Il y aura, paraît-il, un grand renfort de bourgeois et de peuple pour assister à mon exécution. Mais comment pourrais-je en vouloir à tous ces braves paroissiens, venus – parfois de fort loin si l’on en croit les gazettes – voir tomber dans le panier d’osier ma tête de criminelle multirécidiviste ? Force est de reconnaître qu’en détroussant mes patrons, et plus encore en pimentant d’arsenic, comme je l’ai fait si souvent, les potages que je destinais à leur maisonnée, j’ai horrifié ces bons chrétiens bretons. Dieu me pardonne de les avoir offensés, tous ces braves gens, si respectueux des enseignements de la Sainte Bible ! Puisse Notre Seigneur m’accueillir, malgré mes fautes, dans son Royaume des Cieux où, reconnaissante en son infinie bonté, je m’engage à être exemplaire, ce qui me sera d’autant plus facile qu’il n’y aura probablement pas de mort-aux-rats là-haut !

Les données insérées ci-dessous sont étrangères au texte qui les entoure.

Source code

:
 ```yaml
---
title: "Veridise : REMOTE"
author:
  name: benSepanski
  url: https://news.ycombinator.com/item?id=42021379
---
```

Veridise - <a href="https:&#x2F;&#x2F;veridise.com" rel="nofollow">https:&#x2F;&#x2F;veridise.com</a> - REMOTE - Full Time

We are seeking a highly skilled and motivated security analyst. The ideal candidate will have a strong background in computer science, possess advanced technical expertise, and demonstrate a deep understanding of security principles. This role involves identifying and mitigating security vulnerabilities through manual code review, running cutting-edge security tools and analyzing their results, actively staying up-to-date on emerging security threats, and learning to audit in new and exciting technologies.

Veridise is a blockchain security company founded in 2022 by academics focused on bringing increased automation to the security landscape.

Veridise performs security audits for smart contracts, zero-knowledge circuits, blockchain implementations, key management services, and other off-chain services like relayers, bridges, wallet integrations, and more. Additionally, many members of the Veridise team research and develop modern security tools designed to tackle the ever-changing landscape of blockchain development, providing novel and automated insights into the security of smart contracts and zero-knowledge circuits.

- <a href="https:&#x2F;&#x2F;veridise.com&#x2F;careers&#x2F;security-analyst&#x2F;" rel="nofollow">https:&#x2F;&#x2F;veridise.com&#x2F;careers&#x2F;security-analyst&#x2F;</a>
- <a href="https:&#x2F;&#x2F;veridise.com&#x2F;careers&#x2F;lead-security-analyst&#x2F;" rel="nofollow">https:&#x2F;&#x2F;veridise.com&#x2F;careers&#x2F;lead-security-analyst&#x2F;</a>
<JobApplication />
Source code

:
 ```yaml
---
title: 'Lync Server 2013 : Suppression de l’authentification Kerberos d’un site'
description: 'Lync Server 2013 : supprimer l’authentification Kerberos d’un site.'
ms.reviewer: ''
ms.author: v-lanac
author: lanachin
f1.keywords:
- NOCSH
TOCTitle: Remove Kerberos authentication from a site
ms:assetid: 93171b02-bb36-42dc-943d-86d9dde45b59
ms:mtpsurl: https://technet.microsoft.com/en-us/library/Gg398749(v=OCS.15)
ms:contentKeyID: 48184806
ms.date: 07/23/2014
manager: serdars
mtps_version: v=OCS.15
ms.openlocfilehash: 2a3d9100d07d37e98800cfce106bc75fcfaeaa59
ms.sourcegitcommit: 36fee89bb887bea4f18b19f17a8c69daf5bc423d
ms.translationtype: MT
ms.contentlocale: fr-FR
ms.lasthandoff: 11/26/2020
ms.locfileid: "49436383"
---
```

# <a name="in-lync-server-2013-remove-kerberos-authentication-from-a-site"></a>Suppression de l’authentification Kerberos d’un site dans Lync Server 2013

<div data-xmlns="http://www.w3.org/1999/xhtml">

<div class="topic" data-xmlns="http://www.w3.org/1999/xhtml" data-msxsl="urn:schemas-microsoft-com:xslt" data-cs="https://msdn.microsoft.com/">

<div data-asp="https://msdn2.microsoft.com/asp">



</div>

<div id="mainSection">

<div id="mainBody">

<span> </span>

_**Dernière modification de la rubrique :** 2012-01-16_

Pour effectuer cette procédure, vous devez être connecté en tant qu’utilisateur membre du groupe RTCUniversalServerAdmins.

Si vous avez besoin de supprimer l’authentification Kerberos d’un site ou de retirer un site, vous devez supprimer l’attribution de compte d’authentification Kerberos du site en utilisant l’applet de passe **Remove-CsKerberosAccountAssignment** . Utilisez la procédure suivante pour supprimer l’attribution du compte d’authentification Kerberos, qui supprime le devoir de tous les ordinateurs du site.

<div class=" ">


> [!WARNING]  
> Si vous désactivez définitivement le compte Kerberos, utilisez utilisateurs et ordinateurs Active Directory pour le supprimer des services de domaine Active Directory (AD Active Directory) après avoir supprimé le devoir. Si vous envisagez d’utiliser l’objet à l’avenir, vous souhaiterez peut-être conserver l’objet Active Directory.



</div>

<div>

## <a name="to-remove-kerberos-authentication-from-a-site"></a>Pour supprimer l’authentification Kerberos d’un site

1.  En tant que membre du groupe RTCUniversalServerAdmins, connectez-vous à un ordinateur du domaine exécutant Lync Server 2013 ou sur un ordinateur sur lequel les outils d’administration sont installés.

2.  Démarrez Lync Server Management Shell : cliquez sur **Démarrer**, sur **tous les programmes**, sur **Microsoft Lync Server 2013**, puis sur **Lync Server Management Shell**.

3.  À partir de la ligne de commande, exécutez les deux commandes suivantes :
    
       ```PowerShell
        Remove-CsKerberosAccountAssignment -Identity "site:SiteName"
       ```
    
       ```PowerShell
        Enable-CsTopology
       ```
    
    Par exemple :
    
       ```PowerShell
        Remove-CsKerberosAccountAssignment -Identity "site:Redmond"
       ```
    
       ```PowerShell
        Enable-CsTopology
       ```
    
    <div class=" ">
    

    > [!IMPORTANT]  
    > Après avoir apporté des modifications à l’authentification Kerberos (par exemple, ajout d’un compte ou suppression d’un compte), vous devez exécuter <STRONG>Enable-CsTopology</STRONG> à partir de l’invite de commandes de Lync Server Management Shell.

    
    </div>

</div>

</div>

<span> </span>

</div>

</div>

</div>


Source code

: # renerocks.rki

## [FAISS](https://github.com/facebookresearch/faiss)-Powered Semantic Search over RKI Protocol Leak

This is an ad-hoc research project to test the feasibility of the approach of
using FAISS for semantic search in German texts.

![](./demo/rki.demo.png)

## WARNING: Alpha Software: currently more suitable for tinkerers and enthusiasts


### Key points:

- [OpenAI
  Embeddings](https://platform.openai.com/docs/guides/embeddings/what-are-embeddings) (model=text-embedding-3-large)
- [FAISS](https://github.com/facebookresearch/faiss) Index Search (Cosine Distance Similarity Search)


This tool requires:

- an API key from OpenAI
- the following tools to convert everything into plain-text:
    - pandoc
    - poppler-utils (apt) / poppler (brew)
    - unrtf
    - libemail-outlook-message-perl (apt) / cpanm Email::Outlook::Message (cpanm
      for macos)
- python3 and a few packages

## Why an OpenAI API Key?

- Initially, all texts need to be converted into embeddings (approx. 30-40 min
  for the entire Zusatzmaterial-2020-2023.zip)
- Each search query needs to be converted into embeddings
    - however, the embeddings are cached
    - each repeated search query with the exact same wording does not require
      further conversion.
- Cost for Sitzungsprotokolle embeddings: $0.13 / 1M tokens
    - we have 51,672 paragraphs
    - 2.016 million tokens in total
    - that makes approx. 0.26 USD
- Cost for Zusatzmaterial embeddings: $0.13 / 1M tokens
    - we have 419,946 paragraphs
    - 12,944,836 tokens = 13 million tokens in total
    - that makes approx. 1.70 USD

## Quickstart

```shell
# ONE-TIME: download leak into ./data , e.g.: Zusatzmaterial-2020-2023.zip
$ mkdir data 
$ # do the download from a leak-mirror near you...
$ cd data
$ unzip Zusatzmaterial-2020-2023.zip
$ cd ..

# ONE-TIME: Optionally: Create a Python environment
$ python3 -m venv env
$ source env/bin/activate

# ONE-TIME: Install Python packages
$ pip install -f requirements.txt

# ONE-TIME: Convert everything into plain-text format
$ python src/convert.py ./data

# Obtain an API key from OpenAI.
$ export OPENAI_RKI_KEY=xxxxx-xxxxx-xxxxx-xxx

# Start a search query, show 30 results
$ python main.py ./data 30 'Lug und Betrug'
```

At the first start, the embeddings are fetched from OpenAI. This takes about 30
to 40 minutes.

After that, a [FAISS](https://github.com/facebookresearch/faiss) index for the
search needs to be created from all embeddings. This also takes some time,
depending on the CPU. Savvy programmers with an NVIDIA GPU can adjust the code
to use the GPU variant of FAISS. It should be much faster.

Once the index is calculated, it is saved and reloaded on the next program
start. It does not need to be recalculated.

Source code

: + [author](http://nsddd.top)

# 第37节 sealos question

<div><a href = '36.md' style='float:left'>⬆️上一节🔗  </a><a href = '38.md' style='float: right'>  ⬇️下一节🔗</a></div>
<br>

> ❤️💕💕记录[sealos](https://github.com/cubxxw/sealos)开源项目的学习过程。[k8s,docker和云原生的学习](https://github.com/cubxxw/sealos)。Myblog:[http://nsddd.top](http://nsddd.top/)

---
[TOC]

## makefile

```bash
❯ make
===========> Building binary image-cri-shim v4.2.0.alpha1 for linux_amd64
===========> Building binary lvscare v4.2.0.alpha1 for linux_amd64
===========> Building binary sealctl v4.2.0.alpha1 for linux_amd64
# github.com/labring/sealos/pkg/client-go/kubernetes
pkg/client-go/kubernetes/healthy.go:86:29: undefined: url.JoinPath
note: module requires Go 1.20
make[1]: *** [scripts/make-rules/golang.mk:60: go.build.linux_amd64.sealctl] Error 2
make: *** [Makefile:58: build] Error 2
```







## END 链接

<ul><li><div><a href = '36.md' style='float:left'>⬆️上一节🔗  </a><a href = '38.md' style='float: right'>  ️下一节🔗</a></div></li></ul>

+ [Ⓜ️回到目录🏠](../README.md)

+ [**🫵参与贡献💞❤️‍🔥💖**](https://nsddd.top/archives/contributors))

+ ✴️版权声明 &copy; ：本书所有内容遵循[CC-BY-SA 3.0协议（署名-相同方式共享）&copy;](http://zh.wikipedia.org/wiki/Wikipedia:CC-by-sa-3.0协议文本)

Mes parents étaient des modestes paysans de Plouhinec dans le Morbihan. Mon père Jean, royaliste convaincu, a servi un temps dans les rangs des Chouans sous le commandement de Cadoudal, mais sans être ensuite inquiété lors des purges républicaines. C’est là, dans la masure familiale du hameau de Kerordevin, que je suis née le 17 juin 1803 (à l’époque on disait 28 prairial de l’An XI). Là que j’ai grandi sur le sol de terre battue de la salle commune attenante à l’étable, effrayée par les récits que faisait ma mère de l’Ankou, ce personnage à grande faux annonciateur de la mort auquel on croit si fort dans cette Bretagne du 19e siècle. Lors de mon procès à Rennes il a été affirmé par de savants experts que je m’étais très tôt identifiée à cet Ankou, et sans doute est-ce cela qui, selon ces doctes personnes, m’a conduite à semer la mort dans la plupart des maisons de curé ou des demeures bourgeoises où j’ai été placée.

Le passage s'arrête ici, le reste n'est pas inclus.